Los Bandoleros () is a 2009 American direct-to-video short film written and directed by Vin Diesel. It is the second short film in the Fast & Furious franchise and serves as the prequel to Fast & Furious (2009). It stars Diesel, Michelle Rodriguez, Sung Kang, Tego Calderón, and Don Omar. In the film, runaway fugitive Dominic Toretto (Diesel) sets up the hijacking of a fuel tanker in the Dominican Republic.

Development for Los Bandoleros began following the announcement of Fast & Furious, and serves as a narrative bridge following the events of The Fast and the Furious (2001) and 2 Fast 2 Furious (2003).
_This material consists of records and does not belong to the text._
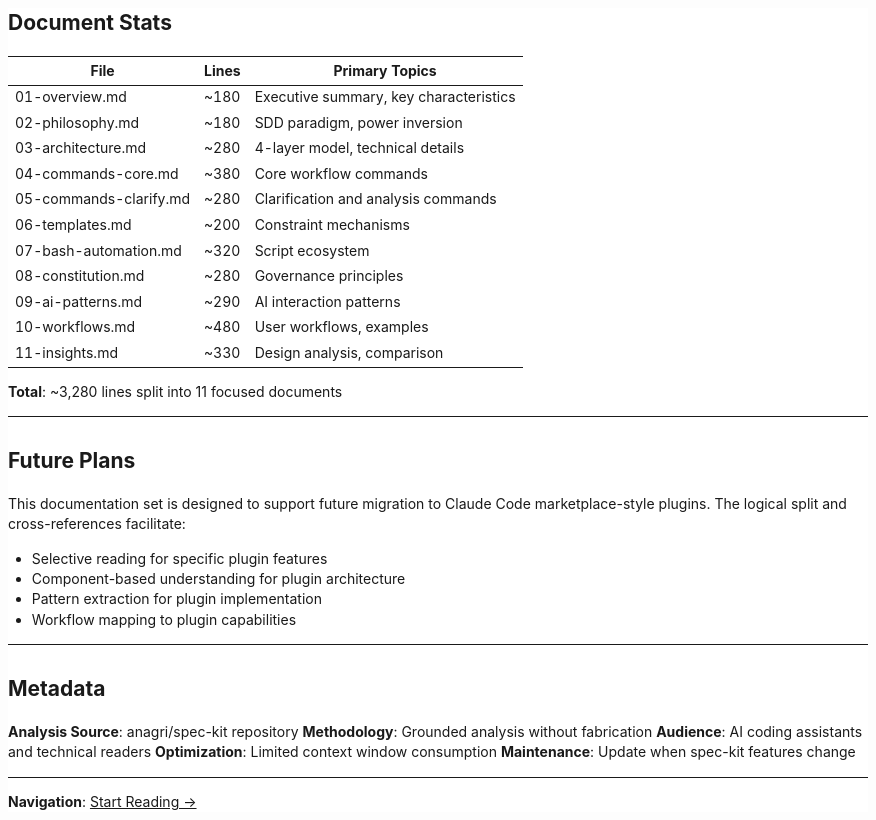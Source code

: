 ## Document Stats

| File                   | Lines | Primary Topics                         |
| ---------------------- | ----- | -------------------------------------- |
| 01-overview.md         | ~180  | Executive summary, key characteristics |
| 02-philosophy.md       | ~180  | SDD paradigm, power inversion          |
| 03-architecture.md     | ~280  | 4-layer model, technical details       |
| 04-commands-core.md    | ~380  | Core workflow commands                 |
| 05-commands-clarify.md | ~280  | Clarification and analysis commands    |
| 06-templates.md        | ~200  | Constraint mechanisms                  |
| 07-bash-automation.md  | ~320  | Script ecosystem                       |
| 08-constitution.md     | ~280  | Governance principles                  |
| 09-ai-patterns.md      | ~290  | AI interaction patterns                |
| 10-workflows.md        | ~480  | User workflows, examples               |
| 11-insights.md         | ~330  | Design analysis, comparison            |

**Total**: ~3,280 lines split into 11 focused documents

---

## Future Plans

This documentation set is designed to support future migration to Claude Code marketplace-style plugins. The logical split and cross-references facilitate:

- Selective reading for specific plugin features
- Component-based understanding for plugin architecture
- Pattern extraction for plugin implementation
- Workflow mapping to plugin capabilities

---

## Metadata

**Analysis Source**: anagri/spec-kit repository
**Methodology**: Grounded analysis without fabrication
**Audience**: AI coding assistants and technical readers
**Optimization**: Limited context window consumption
**Maintenance**: Update when spec-kit features change

---

**Navigation**: [Start Reading →](01-overview.md)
Los Bandoleros was released in the United States on July 28, 2009, as part of the Blu-ray and Special Edition home releases of Fast & Furious.

Plot
Dominic Toretto recruits Han Lue and Rico Santos to help Tego Leo, Dom's associate, escape from a prison in the Dominican Republic. Dom, having lived as a fugitive in the country for the last eight years, and his crew organize a meet with local politician Elvis to set up the hijacking of a fuel tanker; Elvis seeks to exploit the fallout for a political advantage, while Dom and his crew wish to give away the fuel to Rico's aunt, Rabia, and their local community.

Cara and Malo, two of Dom's friends, accompany the rest of the crew to a nightclub to meet Elvis, who arranges the robbery to take place on a highway the following morning. Dom is then surprised by the arrival of Letty Ortiz, who drive together to a beach and rekindle their romance.

Cast

 Vin Diesel as Dominic Toretto, a runaway fugitive hiding in the Dominican Republic who plots to steal oil.
 Michelle Rodriguez as Letty Ortiz, Dom's love interest and an associate in the heist.
 Sung Kang as Han Lue, a criminal associate of Dom who aids him in the oil heist.
 Tego Calderón as Tego Leo, an escaped inmate who works with Dom to steal the oil.
 Don Omar as Rico Santos, a member of Dom's crew and protects him from law enforcement.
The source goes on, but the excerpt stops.